START Records for this task

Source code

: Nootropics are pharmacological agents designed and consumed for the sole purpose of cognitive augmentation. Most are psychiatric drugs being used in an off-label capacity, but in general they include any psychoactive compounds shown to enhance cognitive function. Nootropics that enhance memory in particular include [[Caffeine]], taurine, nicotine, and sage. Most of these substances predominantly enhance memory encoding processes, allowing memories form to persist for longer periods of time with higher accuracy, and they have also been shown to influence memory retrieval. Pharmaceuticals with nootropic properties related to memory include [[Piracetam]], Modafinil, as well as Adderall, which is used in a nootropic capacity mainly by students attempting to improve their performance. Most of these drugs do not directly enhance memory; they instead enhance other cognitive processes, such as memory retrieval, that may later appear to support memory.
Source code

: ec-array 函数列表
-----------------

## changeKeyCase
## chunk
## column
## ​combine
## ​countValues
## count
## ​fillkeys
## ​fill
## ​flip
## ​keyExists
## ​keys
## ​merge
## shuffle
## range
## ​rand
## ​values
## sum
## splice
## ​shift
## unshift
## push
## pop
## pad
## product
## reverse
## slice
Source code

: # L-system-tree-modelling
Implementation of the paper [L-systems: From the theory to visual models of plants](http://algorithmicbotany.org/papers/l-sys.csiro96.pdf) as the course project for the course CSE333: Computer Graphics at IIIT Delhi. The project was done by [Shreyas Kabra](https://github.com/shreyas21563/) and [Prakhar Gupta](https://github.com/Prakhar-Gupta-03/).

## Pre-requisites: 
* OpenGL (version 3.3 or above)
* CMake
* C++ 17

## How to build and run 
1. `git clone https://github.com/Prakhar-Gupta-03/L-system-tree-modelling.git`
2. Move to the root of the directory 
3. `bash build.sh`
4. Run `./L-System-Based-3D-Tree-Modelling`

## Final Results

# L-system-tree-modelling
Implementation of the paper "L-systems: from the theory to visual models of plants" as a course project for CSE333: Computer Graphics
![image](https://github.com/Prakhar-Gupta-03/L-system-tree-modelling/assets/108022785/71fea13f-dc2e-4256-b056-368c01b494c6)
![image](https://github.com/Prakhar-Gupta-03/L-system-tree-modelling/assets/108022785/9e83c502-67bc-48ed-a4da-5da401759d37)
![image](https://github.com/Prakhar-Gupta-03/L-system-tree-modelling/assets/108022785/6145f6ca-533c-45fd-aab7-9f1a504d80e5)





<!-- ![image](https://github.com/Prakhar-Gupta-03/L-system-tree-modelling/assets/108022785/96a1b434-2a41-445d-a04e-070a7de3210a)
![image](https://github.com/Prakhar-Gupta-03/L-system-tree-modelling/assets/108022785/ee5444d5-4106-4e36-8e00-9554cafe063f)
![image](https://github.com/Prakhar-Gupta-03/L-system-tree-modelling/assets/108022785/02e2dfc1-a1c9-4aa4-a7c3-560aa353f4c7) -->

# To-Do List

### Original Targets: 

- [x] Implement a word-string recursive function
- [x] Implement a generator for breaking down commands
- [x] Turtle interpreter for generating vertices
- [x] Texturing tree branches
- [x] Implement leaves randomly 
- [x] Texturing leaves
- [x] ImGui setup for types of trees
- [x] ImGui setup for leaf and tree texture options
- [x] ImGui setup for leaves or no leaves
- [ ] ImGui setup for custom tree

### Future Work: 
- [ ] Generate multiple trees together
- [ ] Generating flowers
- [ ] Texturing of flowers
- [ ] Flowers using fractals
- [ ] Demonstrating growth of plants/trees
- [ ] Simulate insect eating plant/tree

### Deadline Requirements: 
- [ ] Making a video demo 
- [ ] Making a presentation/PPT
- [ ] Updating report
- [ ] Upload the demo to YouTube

END Records for this task

● **Exercise brief**: In the entries above, tally the lines containing the word "setup" and return only the tally.

● **Reply to the task**: 4